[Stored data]
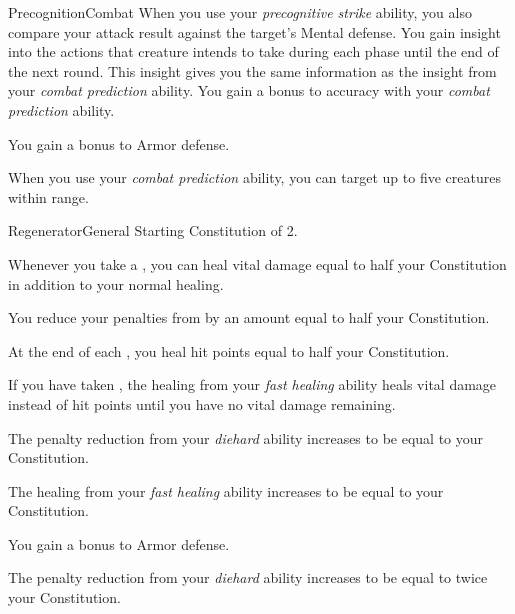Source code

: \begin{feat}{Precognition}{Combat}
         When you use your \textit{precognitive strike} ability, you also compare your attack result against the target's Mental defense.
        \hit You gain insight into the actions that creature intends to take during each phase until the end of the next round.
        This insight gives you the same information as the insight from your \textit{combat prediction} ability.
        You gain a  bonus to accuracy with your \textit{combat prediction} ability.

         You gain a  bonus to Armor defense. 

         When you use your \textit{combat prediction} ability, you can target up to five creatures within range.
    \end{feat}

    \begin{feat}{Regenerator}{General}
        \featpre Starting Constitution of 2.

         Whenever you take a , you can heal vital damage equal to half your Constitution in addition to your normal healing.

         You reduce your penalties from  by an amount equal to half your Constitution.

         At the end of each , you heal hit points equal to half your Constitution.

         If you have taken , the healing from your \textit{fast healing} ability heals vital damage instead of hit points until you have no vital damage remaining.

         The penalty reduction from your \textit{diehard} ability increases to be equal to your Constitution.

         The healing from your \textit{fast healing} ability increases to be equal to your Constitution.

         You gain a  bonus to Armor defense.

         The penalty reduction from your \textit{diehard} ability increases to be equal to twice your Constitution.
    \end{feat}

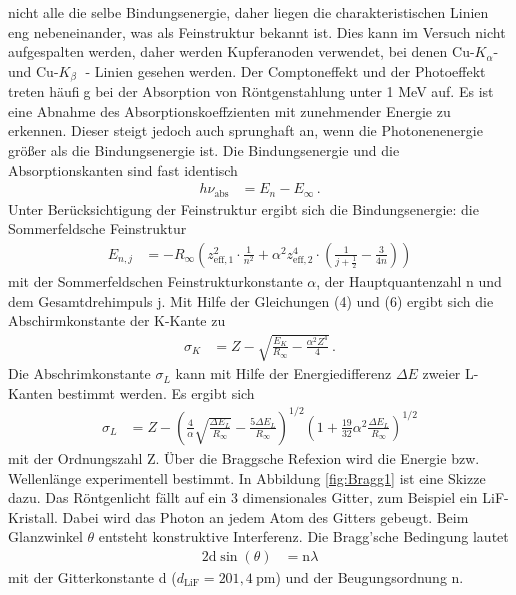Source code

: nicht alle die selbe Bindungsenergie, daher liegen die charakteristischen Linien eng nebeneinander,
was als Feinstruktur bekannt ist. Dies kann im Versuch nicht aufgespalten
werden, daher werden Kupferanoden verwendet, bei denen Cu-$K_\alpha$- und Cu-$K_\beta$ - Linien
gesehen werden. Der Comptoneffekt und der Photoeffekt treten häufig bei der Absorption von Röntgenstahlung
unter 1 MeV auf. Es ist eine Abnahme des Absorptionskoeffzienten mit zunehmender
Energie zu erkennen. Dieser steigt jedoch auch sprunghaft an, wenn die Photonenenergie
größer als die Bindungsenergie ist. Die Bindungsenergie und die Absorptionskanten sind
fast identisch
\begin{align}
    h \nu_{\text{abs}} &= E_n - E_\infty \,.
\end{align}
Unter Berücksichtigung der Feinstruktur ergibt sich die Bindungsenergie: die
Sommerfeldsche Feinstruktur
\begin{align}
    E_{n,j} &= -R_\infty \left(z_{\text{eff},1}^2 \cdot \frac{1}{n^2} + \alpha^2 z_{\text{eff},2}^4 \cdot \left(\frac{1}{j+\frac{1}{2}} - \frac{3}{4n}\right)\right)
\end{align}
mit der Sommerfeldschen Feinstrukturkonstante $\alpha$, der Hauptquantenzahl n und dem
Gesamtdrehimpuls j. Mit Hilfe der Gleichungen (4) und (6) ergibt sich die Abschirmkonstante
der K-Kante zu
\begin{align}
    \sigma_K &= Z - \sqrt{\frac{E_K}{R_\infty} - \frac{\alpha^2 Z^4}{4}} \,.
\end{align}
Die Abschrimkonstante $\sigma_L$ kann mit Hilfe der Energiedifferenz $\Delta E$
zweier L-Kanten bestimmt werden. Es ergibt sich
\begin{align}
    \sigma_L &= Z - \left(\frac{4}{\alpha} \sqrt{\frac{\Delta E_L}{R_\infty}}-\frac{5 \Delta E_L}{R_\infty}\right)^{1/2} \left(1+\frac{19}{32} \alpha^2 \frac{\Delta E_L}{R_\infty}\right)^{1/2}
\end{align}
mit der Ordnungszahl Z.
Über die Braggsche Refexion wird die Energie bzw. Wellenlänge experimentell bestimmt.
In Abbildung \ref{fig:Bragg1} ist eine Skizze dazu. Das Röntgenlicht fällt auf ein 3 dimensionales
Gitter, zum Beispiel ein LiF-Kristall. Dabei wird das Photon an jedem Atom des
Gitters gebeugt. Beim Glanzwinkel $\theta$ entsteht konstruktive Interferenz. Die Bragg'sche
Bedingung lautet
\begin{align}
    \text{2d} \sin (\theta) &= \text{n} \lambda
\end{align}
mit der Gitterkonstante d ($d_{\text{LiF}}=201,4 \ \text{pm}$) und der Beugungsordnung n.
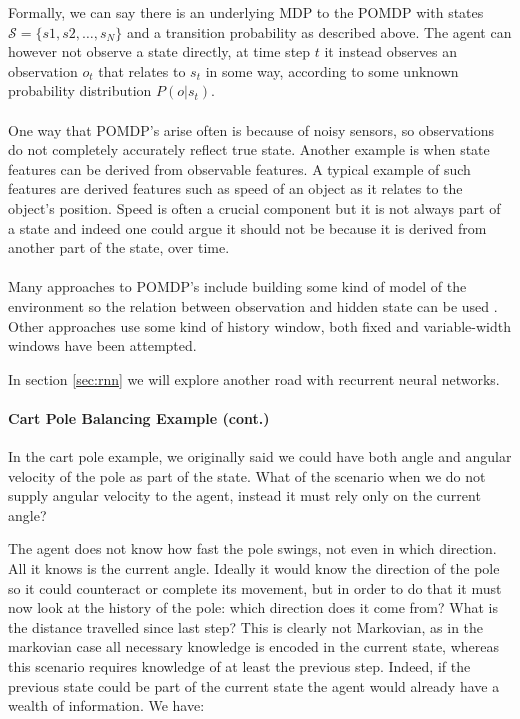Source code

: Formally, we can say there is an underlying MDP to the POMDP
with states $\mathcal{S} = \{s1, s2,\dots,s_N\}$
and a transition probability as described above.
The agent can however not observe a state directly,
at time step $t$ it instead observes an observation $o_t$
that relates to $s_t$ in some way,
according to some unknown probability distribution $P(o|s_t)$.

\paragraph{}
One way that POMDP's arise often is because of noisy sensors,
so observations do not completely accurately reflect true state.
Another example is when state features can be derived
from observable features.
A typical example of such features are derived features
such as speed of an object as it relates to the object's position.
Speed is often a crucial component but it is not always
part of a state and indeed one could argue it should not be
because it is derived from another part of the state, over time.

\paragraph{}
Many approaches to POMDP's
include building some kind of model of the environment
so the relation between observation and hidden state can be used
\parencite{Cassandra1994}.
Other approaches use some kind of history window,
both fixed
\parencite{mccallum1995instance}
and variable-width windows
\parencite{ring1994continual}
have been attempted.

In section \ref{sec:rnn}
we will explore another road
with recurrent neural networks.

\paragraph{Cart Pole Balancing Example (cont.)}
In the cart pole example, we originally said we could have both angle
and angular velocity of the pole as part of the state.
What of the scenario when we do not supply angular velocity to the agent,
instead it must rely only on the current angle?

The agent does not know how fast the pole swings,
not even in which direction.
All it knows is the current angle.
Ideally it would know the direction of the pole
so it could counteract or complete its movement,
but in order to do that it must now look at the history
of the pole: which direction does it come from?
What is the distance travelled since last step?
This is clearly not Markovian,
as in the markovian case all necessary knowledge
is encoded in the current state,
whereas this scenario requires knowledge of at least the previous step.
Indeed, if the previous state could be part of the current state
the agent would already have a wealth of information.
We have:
...
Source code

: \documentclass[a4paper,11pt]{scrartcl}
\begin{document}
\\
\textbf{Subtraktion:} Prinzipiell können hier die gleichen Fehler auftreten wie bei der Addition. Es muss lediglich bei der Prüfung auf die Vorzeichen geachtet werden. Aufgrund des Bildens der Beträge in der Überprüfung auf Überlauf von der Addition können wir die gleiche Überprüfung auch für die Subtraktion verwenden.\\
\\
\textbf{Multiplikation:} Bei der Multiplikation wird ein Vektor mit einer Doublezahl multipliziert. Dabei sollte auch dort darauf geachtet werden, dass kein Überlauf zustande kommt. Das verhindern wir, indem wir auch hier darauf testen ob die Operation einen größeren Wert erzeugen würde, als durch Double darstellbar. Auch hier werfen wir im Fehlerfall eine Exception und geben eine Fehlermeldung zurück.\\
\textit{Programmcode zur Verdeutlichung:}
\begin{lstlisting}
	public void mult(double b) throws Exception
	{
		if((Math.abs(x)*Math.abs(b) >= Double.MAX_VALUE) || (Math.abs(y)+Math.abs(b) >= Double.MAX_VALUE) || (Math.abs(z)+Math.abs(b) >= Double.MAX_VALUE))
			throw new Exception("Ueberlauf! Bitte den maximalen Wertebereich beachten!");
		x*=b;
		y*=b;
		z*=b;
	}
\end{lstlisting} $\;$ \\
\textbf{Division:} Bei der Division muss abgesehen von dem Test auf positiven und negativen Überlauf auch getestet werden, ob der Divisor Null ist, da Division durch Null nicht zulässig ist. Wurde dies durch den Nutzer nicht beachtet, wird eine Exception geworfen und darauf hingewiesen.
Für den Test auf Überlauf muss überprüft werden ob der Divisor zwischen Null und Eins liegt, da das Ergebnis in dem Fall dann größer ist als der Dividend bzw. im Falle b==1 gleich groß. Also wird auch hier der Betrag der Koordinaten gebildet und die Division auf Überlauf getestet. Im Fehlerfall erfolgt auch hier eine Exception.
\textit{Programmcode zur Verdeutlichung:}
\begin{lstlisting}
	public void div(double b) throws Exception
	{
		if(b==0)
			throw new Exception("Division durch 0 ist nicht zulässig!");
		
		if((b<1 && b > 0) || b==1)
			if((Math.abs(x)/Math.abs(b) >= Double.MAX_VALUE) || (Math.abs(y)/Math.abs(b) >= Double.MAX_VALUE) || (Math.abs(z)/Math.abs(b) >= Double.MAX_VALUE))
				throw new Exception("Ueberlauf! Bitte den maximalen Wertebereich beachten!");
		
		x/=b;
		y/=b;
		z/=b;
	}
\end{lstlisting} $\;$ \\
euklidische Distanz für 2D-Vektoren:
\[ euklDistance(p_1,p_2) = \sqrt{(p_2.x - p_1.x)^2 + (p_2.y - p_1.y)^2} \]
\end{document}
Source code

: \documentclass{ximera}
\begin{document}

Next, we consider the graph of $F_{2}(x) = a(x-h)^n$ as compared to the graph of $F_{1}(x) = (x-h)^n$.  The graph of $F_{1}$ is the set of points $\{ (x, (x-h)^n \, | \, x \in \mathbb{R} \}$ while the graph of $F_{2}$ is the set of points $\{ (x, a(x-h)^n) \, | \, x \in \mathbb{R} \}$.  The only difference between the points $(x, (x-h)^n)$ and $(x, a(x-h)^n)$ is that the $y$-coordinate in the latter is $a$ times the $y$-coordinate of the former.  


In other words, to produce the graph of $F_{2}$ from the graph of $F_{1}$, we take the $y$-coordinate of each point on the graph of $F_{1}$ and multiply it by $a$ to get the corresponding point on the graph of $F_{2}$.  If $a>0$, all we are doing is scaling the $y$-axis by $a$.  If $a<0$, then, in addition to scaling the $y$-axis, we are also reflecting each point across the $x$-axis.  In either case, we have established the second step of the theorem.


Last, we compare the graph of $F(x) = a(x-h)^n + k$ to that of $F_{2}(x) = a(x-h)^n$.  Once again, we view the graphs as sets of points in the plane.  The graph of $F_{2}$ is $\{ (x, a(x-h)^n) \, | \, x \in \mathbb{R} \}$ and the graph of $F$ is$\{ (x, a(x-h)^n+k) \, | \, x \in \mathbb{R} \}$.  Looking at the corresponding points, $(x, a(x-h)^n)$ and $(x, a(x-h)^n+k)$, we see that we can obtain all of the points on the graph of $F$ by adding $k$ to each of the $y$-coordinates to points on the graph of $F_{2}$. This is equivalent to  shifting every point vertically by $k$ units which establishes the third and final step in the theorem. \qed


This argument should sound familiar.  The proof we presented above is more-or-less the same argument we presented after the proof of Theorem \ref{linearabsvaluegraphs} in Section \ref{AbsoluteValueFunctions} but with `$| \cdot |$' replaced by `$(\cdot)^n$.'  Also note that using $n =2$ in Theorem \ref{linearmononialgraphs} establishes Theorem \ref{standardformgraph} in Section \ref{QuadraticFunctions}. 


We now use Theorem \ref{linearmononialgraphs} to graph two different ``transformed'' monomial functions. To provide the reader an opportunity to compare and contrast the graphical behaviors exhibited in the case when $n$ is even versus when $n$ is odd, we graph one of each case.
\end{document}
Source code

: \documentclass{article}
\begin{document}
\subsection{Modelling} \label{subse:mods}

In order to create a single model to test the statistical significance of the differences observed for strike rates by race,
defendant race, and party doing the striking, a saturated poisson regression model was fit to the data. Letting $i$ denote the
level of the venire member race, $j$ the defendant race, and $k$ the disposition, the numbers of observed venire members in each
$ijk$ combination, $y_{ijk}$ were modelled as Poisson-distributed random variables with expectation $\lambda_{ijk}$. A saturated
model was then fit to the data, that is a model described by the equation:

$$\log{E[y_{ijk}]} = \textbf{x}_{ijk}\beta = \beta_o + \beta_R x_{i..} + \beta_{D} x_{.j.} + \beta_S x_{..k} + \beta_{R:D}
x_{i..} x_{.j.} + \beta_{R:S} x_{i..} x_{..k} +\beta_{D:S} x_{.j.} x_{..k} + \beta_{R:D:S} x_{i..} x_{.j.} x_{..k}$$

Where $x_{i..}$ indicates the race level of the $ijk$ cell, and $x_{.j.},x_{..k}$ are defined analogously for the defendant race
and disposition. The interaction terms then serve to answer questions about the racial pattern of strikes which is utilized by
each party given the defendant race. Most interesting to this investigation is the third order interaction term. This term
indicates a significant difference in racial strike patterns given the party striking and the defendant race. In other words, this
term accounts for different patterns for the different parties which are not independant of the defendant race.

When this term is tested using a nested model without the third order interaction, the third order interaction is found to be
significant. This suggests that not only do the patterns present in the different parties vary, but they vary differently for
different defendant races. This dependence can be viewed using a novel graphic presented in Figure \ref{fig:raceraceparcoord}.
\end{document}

■ Exercise aim
Using the entries shown above, reproduce verbatim the lines from the line bearing "so it could" to the line bearing "whereas this scenario", inclusive.

■ Exercise solution
so it could counteract or complete its movement,
but in order to do that it must now look at the history
of the pole: which direction does it come from?
What is the distance travelled since last step?
This is clearly not Markovian,
as in the markovian case all necessary knowledge
is encoded in the current state,
whereas this scenario requires knowledge of at least the previous step.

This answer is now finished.